– Richard Linklater ; 2018 –

Le productif Richard Linklater revient cette année avec un nouveau film dont la volonté claire (et affichée) est d’aborder frontalement le conflit irakien comme un équivalent de la guerre du Vietnam de la génération Flower Power. L’idée lui en serait venue dès les débuts de l’invasion, mais le réalisateur aurait souhaité attendre de pouvoir prendre du recul pour mieux aborder le sujet. Pour un résultat malheureusement très en demi-teinte.

Last Flag Flying nous raconte l’histoire d’un père de famille vétéran de la guerre du Vietnam (Steve Carrell) en 2003 qui, en l’espace de quelques mois, a tout perdu. Notamment son fils, mort en Irak dans une embuscade nous dit-on. Veuf et très isolé, il ne sait vers qui d’autres se tourner que deux anciens camarades de guerre avec qui il a fait les 400 coups : Bryan Cranston, resté rebelle et brut de décoffrage malgré les années et maintenant gérant de bar, et Laurence Fishburne (Samuel L. Jackson), qui lui s’est assagi après avoir trouvé Dieu et être devenu pasteur. Steve Carrell  convainc alors ses deux amis (surtout Fishburne, beaucoup plus réticent) qu’il n’a pas vu depuis 30 ans de l’accompagner récupérer la dépouille de son fils. S’en suit alors un voyage aux nombreuses péripéties dont on vous passe les détails pour ne pas trop spoiler.

Le film se montre assez décevant pour plusieurs raisons, et la plus gênante d’entre elles est probablement que la majeure partie du long-métrage n’est pas à la hauteur de la première demi-heure/45 min, vraiment très poignante. C’est dans cette partie que l’œuvre se montre la plus virulente, et une fois que l’on passe de la voiture au train, il est très surprenant (dans le mauvais sens) de voir la devenir beaucoup plus bateau (jeu de mots), s’installant confortablement sur les rails (combo de jeu de mots) d’un bro-trip sympathique mais franchement ronflant. C’est d’autant plus dommage que l’autre travers majeur du film c’est que son personnage principal a beau être extrêmement touchant et être la plus grande qualité du film*, sa discrétion naturelle fait qu’il est complètement phagocyté par Lawrence Fishburne cabotinant comme il peut des répliques vénères pensées pour Samuel L. Jackson et Bryan Cranston qui parle fort et fait des blagues. Encore une fois, rien d’automatiquement rébarbatif (à part un dialogue très pénible sur les prostituées), simplement il apparaît clairement que le film perd petit à petit son cap, particulièrement à la faveur d’une digression à New-York.

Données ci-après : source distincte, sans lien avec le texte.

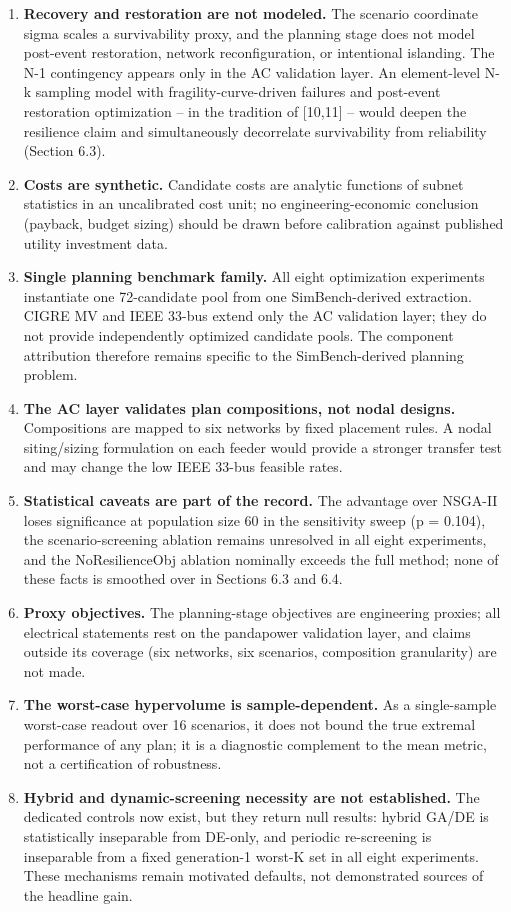 \documentclass[
  10pt,
  a4paper,
]{article}
\begin{document}
\begin{enumerate}
\def\labelenumi{\arabic{enumi}.}
\item
  \textbf{Recovery and restoration are not modeled.} The scenario
  coordinate sigma scales a survivability proxy, and the planning stage
  does not model post-event restoration, network reconfiguration, or
  intentional islanding. The N-1 contingency appears only in the AC
  validation layer. An element-level N-k sampling model with
  fragility-curve-driven failures and post-event restoration
  optimization -- in the tradition of {[}10,11{]} -- would deepen the
  resilience claim and simultaneously decorrelate survivability from
  reliability (Section 6.3).
\item
  \textbf{Costs are synthetic.} Candidate costs are analytic functions
  of subnet statistics in an uncalibrated cost unit; no
  engineering-economic conclusion (payback, budget sizing) should be
  drawn before calibration against published utility investment data.
\item
  \textbf{Single planning benchmark family.} All eight optimization
  experiments instantiate one 72-candidate pool from one
  SimBench-derived extraction. CIGRE MV and IEEE 33-bus extend only the
  AC validation layer; they do not provide independently optimized
  candidate pools. The component attribution therefore remains specific
  to the SimBench-derived planning problem.
\item
  \textbf{The AC layer validates plan compositions, not nodal designs.}
  Compositions are mapped to six networks by fixed placement rules. A
  nodal siting/sizing formulation on each feeder would provide a
  stronger transfer test and may change the low IEEE 33-bus feasible
  rates.
\item
  \textbf{Statistical caveats are part of the record.} The advantage
  over NSGA-II loses significance at population size 60 in the
  sensitivity sweep (p = 0.104), the scenario-screening ablation remains
  unresolved in all eight experiments, and the NoResilienceObj ablation
  nominally exceeds the full method; none of these facts is smoothed
  over in Sections 6.3 and 6.4.
\item
  \textbf{Proxy objectives.} The planning-stage objectives are
  engineering proxies; all electrical statements rest on the pandapower
  validation layer, and claims outside its coverage (six networks, six
  scenarios, composition granularity) are not made.
\item
  \textbf{The worst-case hypervolume is sample-dependent.} As a
  single-sample worst-case readout over 16 scenarios, it does not bound
  the true extremal performance of any plan; it is a diagnostic
  complement to the mean metric, not a certification of robustness.
\item
  \textbf{Hybrid and dynamic-screening necessity are not established.}
  The dedicated controls now exist, but they return null results: hybrid
  GA/DE is statistically inseparable from DE-only, and periodic
  re-screening is inseparable from a fixed generation-1 worst-K set in
  all eight experiments. These mechanisms remain motivated defaults, not
  demonstrated sources of the headline gain.
\end{enumerate}
\end{document}
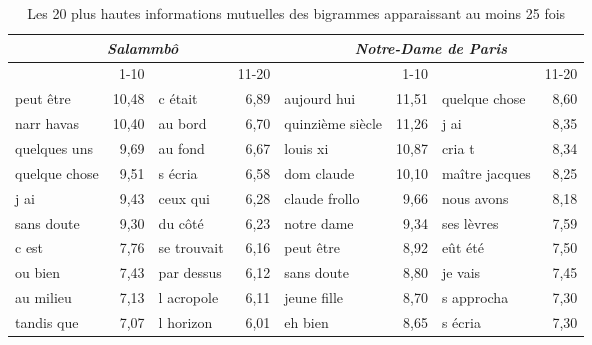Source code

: \documentclass[]{article}
\begin{document}
\begin{table}[htdp]
\caption{Les 20 plus hautes informations mutuelles des bigrammes apparaissant au moins 25 fois}
\begin{small}
\begin{center}\begin{tabular}{lrlr|lrlr}
\multicolumn{4}{c}{\textit{Salammbô}}&\multicolumn{4}{c}{\textit{Notre-Dame de Paris}}\\
\hline
&1-10&&11-20&&1-10&&11-20\\
\hline
\hline
 peut être &10,48& c était &6,89& aujourd hui &11,51& quelque chose &8,60\\
 narr havas &10,40& au bord &6,70& quinzième siècle &11,26& j ai &8,35\\
 quelques uns &9,69& au fond &6,67& louis xi &10,87& cria t &8,34\\
 quelque chose &9,51& s écria &6,58& dom claude &10,10& maître jacques &8,25\\
 j ai &9,43& ceux qui &6,28& claude frollo &9,66& nous avons &8,18\\
 sans doute &9,30& du côté &6,23& notre dame &9,34& ses lèvres &7,59\\
 c est &7,76& se trouvait &6,16& peut être &8,92& eût été &7,50\\
 ou bien &7,43& par dessus &6,12& sans doute &8,80& je vais &7,45\\
 au milieu &7,13& l acropole &6,11& jeune fille &8,70& s approcha &7,30\\
 tandis que &7,07& l horizon &6,01& eh bien &8,65& s écria &7,30\\
\hline
\end{tabular} 
\end{center}
\end{small}
\label{info_mutuelle}
\end{table}  
 
\end{document}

Malheureusement, si les 20 dernières minutes reprennent des couleurs en termes d’efficacité narratives et permettent de sortir quelque peu du tunnel, le choc symbolique de la première partie lui, ne reviendra pas. Difficile d’en parler puisque cela obligerait à aborder en profondeur ce qui est très haut la main la meilleure scène du film, or cela risque vraiment d’en gâcher l’émotion, aussi on en dira le moins possible. Simplement, il y a quelque chose de parfaitement exécuté dans cette scène de hangar, où le politique rejoint le drame intime. Cette scène, très riche en émotions mais aussi termes de sens et pourtant très économe en termes d’effets de style est une démonstration magistrale de la nécessité pour une civilisation d’inventer des mythes (à la fois dans le sens commun et dans le sens étymologique « mensonge ») avec des étoiles (ou pour être dans le vent, faire du storytelling, you know) pour perpétrer sa culture (en l’occurrence guerrière), et de cacher ses horribles vérités en charpie dans ses cercueils vernis.

Mais bon, ce grand moment acide et complexe ne servira curieusement de point de départ qu’à une histoire de bonne camaraderie, et le vitriol de cette séquence sera vite enterré (jeu de mots), et ne nous évitera pas un final certes touchant, mais au fond franchement lénifiant (malgré les bidouilles malhonnêtes mais bien intentionnés du soldat Washington. Le symbole est gros n’est ce pas?), achevant de faire de Last Flag Flying un film complètement inoffensif qui enfonce des portes ouvertes. Bref, si vous devez enterrer un proche ou que vous cherchez à reconstruire votre communauté sans patriotisme, retournez écouter l’abum The Rising de Bruce Spingsteen.

 

*et une démonstration supplémentaire que Steve Carrell est un grand acteur.